Dear Pat,
I am new mothur user. I know you have answered this type of question before ,but I really need to get some suggestions for my sequence run issue. As a summary,I sequenced V3-V4 region of 16S rRNA gene (soil DNA) through Illumina Miseq sequence (paired end reads).
Initially I had 6.8 million reads (6842673)
After unique.seqs run I had 1917220 unique sequences
Then I aligned my primer pair (338F and S4 )with 16S rRNA refernce sequence and this customised alignment was aligned back with the silva.bacteria.fasta which reduced number of columns from 50,000 to 17011…
After, pre.cluster run, the remained unique sequences were 776405.
Then, Chimera.uchime was run for nearly three days and followed all Miseq SOP guide for analyse sequences except error rate assess since I haven’t had a sequenced mock community.
Then, cluster.split command ran for 8 days but ended up with run failure.

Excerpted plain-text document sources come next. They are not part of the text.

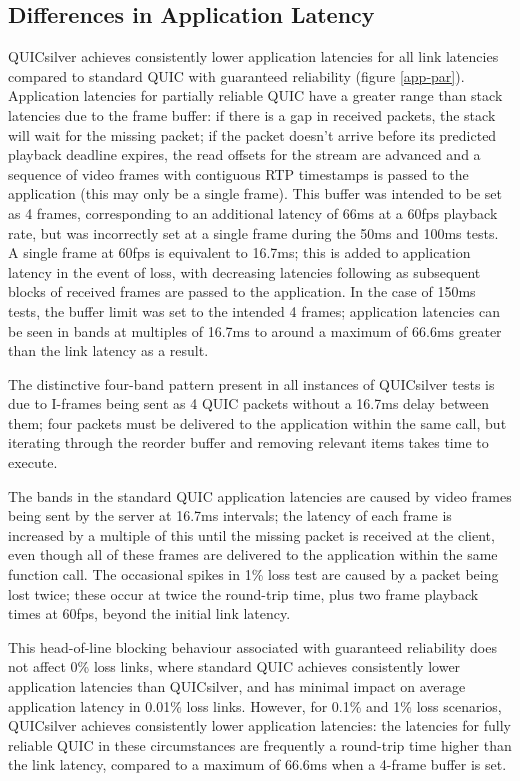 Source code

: \documentclass{mpaper}
\begin{document}
\subsection{Differences in Application Latency}

QUICsilver achieves consistently lower application latencies for all link latencies compared to standard QUIC with guaranteed reliability (figure \ref{app-par}). Application latencies for partially reliable QUIC have a greater range than stack latencies due to the frame buffer: if there is a gap in received packets, the stack will wait for the missing packet; if the packet doesn't arrive before its predicted playback deadline expires, the read offsets for the stream are advanced and a sequence of video frames with contiguous RTP timestamps is passed to the application (this may only be a single frame). This buffer was intended to be set as 4 frames, corresponding to an additional latency of 66ms at a 60fps playback rate, but was incorrectly set at a single frame during the 50ms and 100ms tests. A single frame at 60fps is equivalent to 16.7ms; this is added to application latency in the event of loss, with decreasing latencies following as subsequent blocks of received frames are passed to the application. In the case of 150ms tests, the buffer limit was set to the intended 4 frames; application latencies can be seen in bands at multiples of 16.7ms to around a maximum of 66.6ms greater than the link latency as a result.


The distinctive four-band pattern present in all instances of QUICsilver tests is due to I-frames being sent as 4 QUIC packets without a 16.7ms delay between them; four packets must be delivered to the application within the same call, but iterating through the reorder buffer and removing relevant items takes time to execute.


The bands in the standard QUIC application latencies are caused by video frames being sent by the server at 16.7ms intervals; the latency of each frame is increased by a multiple of this until the missing packet is received at the client, even though all of these frames are delivered to the application within the same function call. The occasional spikes in 1\% loss test are caused by a packet being lost twice; these occur at twice the round-trip time, plus two frame playback times at 60fps, beyond the initial link latency.


This head-of-line blocking behaviour associated with guaranteed reliability does not affect 0\% loss links, where standard QUIC achieves consistently lower application latencies than QUICsilver, and has minimal impact on average application latency in 0.01\% loss links. However, for 0.1\% and 1\% loss scenarios, QUICsilver achieves consistently lower application latencies: the latencies for fully reliable QUIC in these circumstances are frequently a round-trip time higher than the link latency, compared to a maximum of 66.6ms when a 4-frame buffer is set.
\end{document}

The command for cluster.split as follows,
mothur > cluster.split(fasta=Dilhani.trim.contigs.good.unique.good.filter.unique.precluster.pick.pick.fasta, count=Dilhani.trim.contigs.good.unique.good.filter.unique.precluster.uchime.pick.pick.count_table, taxonomy=Dilhani.trim.contigs.good.unique.good.filter.unique.precluster.pick.pds.wang.pick.taxonomy, splitmethod=classify, taxlevel=4, cutoff=0.15, processors=10)
A top part of log file,
mothur > cluster.split(fasta=Dilhani.trim.contigs.good.unique.good.filter.unique.precluster.pick.pick.fasta, count=Dilhani.trim.contigs.good.unique.good.filter.unique.precluster.uchime.pick.pick.count_table, taxonomy=Dilhani.trim.contigs.good.unique.good.filter.unique.precluster.pick.pds.wang.pick.taxonomy, splitmethod=classify, taxlevel=4, cutoff=0.15, processors=10)
Using 10 processors.
Using splitmethod fasta.
Splitting the file…
/******************************************/
Running command: dist.seqs(fasta=Dilhani.trim.contigs.good.unique.good.filter.unique.precluster.pick.pick.fasta.0.temp, processors=10, cutoff=0.155)
Using 10 processors.
/******************************************/
Output File Names:
Dilhani.trim.contigs.good.unique.good.filter.unique.precluster.pick.pick.fasta.0.dist
It took 12521 seconds to calculate the distances for 19342 sequences.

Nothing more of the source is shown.